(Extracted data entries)
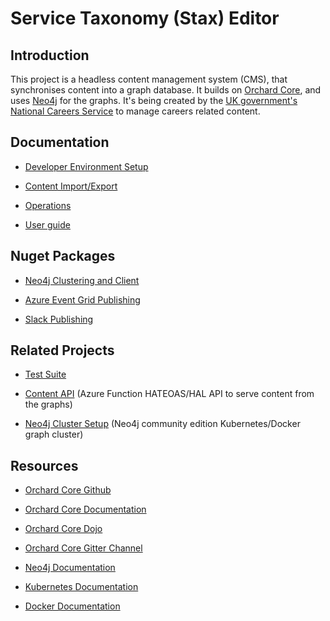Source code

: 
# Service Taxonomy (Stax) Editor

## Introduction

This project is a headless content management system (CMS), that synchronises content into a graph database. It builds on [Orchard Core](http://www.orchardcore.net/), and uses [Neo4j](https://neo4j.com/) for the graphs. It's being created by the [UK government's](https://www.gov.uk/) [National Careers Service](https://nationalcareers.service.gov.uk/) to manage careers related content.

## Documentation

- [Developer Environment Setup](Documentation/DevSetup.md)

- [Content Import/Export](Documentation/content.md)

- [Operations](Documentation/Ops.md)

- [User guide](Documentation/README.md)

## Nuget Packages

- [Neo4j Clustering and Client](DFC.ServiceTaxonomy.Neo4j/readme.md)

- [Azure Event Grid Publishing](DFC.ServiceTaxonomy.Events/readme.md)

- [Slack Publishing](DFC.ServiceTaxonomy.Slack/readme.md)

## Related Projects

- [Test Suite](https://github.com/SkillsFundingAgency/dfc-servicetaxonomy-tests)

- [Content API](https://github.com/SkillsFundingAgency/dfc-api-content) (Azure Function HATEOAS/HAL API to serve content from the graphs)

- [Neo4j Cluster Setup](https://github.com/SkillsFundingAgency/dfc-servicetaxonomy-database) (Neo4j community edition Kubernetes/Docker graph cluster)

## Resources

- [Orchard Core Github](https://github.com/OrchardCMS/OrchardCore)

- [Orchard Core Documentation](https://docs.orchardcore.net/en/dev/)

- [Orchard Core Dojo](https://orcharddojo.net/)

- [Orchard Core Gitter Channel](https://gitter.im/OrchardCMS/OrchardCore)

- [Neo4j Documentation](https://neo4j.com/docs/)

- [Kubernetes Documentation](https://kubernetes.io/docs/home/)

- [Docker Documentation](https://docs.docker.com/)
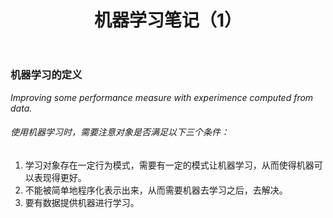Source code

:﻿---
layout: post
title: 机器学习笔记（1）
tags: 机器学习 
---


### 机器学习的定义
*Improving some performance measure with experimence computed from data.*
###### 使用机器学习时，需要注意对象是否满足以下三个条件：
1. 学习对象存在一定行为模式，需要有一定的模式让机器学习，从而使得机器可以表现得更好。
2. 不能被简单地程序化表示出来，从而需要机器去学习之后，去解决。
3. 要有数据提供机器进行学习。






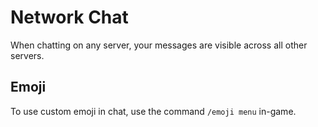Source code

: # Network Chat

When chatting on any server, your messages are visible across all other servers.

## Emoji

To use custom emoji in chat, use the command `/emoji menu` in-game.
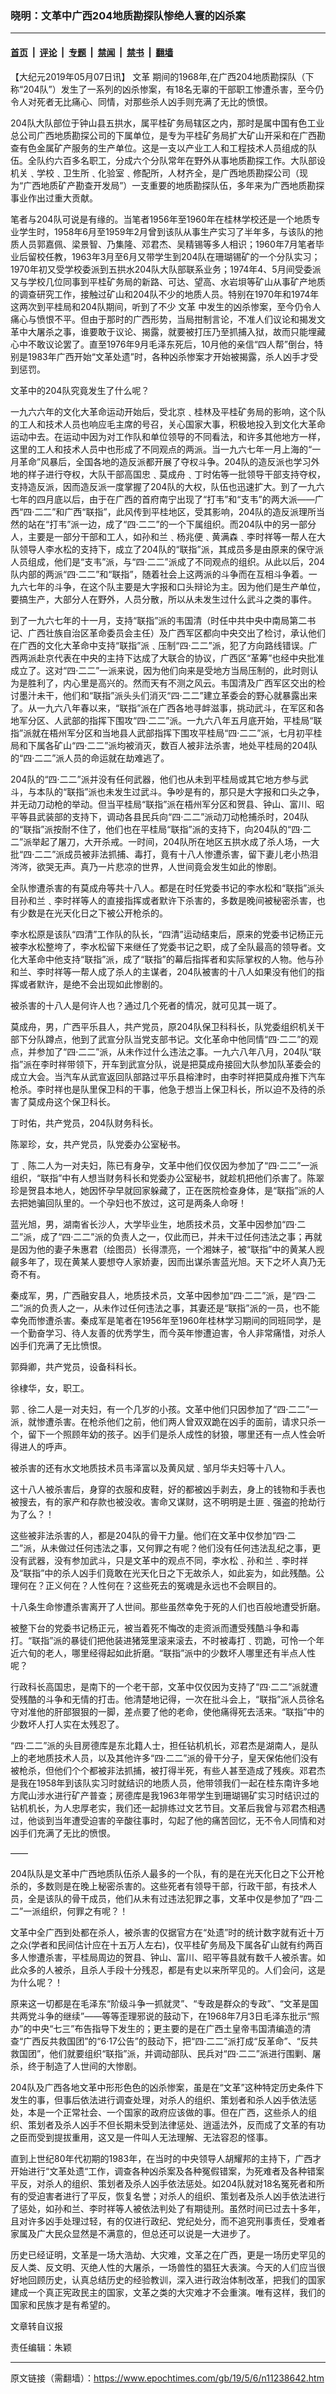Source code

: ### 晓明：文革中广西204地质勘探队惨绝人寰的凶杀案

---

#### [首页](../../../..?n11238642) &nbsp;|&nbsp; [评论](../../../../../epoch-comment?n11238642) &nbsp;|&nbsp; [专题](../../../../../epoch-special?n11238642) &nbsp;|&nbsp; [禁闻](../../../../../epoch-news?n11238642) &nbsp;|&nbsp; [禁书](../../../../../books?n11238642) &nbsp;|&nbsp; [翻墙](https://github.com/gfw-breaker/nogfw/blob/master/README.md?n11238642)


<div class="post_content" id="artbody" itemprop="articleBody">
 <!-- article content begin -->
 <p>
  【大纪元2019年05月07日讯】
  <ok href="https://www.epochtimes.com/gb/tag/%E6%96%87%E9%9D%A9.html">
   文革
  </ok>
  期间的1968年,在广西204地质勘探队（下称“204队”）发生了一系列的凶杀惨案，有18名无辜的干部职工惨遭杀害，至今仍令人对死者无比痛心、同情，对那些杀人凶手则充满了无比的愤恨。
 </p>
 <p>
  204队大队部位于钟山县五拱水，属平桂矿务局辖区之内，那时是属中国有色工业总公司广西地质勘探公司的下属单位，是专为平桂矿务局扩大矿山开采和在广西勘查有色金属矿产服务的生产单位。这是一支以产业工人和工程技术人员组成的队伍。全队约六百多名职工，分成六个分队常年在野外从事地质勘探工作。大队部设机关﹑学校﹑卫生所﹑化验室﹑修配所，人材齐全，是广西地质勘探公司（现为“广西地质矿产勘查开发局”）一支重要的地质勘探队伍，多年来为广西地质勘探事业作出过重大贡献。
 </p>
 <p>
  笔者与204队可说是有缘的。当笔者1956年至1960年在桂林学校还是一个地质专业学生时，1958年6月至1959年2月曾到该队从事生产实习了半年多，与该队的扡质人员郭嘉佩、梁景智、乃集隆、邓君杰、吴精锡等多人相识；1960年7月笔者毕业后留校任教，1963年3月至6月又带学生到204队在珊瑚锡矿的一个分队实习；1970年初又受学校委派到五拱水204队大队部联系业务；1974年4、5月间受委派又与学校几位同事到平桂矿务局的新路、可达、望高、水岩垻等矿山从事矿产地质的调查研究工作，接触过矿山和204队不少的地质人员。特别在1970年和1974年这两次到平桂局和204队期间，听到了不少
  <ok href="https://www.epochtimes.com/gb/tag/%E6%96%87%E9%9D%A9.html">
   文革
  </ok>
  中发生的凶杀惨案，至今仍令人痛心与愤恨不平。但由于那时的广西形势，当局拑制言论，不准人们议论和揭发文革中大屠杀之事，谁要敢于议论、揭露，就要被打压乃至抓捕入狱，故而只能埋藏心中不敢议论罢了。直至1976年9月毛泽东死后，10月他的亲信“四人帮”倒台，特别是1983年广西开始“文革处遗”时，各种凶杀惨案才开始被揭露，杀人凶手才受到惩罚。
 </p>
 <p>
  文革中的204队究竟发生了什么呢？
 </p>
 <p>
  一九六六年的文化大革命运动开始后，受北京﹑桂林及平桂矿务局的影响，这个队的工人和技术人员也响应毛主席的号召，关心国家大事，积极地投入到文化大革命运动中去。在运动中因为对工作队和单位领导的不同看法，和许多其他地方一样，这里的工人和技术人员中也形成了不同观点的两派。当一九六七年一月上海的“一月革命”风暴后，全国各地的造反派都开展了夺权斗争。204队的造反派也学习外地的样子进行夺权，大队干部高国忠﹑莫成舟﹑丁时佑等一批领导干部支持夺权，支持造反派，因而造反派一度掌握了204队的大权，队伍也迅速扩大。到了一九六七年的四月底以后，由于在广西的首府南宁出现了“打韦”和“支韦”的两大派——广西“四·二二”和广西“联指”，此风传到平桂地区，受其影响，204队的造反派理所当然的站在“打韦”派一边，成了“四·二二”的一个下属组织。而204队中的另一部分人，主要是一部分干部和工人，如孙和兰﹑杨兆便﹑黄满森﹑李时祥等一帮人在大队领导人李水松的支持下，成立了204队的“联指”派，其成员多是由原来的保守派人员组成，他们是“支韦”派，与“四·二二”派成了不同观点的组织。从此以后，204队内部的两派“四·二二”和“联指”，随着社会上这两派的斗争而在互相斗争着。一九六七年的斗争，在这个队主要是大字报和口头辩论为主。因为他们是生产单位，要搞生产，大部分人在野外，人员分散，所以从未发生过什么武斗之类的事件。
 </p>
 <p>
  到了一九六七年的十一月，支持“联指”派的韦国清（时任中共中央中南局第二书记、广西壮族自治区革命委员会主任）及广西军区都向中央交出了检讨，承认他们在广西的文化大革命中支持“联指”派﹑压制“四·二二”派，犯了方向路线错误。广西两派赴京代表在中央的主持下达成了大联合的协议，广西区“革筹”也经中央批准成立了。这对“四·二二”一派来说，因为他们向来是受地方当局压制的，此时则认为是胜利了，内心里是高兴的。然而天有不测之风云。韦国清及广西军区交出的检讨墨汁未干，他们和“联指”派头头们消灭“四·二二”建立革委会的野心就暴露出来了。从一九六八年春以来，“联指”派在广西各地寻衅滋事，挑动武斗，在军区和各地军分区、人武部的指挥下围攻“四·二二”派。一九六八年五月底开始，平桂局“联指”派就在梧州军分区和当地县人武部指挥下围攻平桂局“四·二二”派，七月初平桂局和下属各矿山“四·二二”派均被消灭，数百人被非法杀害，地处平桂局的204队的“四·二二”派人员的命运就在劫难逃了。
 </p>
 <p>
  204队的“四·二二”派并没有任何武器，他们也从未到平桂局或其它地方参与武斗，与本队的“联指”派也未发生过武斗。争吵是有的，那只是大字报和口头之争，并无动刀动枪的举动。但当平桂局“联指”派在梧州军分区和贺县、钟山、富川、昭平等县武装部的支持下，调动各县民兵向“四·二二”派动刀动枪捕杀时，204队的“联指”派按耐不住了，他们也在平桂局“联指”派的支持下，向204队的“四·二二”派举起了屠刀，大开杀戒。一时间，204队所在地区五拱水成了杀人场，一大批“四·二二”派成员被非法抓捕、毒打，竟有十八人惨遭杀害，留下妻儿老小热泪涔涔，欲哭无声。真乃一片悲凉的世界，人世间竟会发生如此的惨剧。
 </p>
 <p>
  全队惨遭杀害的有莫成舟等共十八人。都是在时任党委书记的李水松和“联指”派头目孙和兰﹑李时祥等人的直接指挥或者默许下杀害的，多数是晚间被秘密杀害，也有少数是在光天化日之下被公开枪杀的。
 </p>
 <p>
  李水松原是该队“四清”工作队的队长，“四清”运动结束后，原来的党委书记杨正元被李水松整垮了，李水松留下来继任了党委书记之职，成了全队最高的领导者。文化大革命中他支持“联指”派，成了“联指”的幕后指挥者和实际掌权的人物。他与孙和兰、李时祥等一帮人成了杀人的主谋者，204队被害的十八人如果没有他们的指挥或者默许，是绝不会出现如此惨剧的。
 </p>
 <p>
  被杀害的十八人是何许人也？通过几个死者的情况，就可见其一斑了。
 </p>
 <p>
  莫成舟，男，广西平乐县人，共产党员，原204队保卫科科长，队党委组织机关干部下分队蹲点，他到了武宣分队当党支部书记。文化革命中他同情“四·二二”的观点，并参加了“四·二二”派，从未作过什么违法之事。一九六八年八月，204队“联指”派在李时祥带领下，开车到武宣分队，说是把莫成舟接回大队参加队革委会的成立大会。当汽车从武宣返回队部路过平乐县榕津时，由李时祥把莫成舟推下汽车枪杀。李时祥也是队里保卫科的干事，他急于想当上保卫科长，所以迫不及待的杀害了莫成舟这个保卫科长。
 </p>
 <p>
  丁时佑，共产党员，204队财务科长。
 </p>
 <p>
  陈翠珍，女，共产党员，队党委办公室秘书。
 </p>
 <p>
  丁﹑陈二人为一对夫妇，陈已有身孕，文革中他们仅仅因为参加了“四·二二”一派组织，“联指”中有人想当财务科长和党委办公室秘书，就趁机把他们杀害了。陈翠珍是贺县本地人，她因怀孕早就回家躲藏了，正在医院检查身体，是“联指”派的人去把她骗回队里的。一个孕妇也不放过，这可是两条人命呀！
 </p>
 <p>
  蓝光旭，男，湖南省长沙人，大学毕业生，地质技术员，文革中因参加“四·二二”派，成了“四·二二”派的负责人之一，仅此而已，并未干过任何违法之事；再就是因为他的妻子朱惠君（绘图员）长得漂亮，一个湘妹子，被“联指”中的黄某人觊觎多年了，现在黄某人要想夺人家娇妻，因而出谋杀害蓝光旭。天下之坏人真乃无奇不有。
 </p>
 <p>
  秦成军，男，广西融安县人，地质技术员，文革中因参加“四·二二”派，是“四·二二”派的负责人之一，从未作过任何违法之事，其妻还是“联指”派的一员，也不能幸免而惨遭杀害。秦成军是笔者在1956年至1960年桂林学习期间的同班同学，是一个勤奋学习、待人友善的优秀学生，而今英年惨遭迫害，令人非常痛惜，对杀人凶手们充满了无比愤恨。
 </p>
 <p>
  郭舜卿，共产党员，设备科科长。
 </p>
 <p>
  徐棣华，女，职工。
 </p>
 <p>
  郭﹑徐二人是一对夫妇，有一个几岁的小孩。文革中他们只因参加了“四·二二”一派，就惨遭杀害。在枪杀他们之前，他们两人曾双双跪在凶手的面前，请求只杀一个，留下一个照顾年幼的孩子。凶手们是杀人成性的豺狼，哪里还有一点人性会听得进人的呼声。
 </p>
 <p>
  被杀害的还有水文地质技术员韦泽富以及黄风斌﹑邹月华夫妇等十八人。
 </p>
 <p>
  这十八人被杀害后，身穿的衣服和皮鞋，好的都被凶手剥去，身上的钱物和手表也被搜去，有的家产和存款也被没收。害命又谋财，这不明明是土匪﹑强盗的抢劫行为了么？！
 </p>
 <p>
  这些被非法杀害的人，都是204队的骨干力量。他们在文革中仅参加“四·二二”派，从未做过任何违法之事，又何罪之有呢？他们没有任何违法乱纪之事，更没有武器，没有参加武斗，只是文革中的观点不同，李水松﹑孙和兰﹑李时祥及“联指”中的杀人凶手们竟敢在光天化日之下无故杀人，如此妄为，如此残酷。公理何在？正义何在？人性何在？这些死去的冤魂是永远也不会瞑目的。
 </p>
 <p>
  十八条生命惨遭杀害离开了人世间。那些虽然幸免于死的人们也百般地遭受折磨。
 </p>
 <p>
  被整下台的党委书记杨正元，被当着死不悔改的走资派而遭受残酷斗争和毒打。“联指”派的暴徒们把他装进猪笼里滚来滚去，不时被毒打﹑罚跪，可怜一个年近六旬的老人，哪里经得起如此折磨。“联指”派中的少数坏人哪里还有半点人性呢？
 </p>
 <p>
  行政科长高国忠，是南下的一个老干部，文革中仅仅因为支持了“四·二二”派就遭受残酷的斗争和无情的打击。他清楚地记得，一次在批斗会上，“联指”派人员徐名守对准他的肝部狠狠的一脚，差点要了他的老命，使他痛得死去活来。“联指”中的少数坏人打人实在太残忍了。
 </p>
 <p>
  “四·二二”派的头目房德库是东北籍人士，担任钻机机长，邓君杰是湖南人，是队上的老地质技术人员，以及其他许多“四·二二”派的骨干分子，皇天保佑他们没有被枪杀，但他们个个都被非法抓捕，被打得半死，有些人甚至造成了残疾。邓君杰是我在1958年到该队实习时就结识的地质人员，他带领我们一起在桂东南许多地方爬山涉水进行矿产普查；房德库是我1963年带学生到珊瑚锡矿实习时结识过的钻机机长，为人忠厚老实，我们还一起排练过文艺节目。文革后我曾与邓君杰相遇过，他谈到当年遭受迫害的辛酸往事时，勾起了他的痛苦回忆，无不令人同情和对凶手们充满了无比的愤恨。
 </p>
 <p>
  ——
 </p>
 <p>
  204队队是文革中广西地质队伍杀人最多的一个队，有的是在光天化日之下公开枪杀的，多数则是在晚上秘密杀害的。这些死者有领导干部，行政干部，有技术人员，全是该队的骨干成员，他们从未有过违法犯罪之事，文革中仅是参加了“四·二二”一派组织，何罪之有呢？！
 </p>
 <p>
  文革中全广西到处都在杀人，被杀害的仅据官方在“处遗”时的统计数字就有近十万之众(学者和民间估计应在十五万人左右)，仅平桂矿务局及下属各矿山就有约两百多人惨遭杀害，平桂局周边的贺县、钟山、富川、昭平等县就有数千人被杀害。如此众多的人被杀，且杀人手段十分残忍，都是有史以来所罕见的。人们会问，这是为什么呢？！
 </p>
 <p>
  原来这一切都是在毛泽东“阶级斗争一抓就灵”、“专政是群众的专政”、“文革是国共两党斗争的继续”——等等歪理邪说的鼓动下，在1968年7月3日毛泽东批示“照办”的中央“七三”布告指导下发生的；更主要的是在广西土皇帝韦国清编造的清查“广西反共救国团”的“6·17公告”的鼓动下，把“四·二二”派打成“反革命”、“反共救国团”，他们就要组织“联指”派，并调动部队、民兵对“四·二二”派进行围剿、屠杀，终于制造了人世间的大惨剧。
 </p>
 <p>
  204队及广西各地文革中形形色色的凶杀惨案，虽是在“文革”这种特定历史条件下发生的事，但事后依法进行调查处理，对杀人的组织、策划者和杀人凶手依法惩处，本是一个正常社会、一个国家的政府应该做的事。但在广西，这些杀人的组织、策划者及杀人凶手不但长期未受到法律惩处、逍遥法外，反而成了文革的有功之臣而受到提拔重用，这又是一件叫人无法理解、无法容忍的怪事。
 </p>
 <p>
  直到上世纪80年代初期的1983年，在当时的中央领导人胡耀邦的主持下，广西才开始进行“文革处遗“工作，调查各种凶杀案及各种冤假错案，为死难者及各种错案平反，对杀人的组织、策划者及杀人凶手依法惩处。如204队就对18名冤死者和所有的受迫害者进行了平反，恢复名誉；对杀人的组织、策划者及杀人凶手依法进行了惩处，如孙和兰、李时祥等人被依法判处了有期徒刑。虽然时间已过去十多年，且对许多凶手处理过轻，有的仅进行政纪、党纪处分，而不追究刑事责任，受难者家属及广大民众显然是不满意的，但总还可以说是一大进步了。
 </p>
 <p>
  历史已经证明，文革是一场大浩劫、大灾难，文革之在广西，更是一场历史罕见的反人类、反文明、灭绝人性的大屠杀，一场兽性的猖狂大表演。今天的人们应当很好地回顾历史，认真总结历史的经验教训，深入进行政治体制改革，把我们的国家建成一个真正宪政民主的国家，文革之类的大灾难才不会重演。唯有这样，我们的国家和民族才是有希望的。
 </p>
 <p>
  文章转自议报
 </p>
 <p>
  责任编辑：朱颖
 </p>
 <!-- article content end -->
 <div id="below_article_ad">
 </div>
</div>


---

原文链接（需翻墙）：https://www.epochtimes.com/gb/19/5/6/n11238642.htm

INSTRUCTIONS TO FOLLOW
A verbatim copy of the records is expected, from their first line through the line with "from the graphs)", inclusive, with the pictures removed.

WRITTEN SOLUTION
Source code

: 
# Service Taxonomy (Stax) Editor

## Introduction

This project is a headless content management system (CMS), that synchronises content into a graph database. It builds on [Orchard Core](http://www.orchardcore.net/), and uses [Neo4j](https://neo4j.com/) for the graphs. It's being created by the [UK government's](https://www.gov.uk/) [National Careers Service](https://nationalcareers.service.gov.uk/) to manage careers related content.

## Documentation

- [Developer Environment Setup](Documentation/DevSetup.md)

- [Content Import/Export](Documentation/content.md)

- [Operations](Documentation/Ops.md)

- [User guide](Documentation/README.md)

## Nuget Packages

- [Neo4j Clustering and Client](DFC.ServiceTaxonomy.Neo4j/readme.md)

- [Azure Event Grid Publishing](DFC.ServiceTaxonomy.Events/readme.md)

- [Slack Publishing](DFC.ServiceTaxonomy.Slack/readme.md)

## Related Projects

- [Test Suite](https://github.com/SkillsFundingAgency/dfc-servicetaxonomy-tests)

- [Content API](https://github.com/SkillsFundingAgency/dfc-api-content) (Azure Function HATEOAS/HAL API to serve content from the graphs)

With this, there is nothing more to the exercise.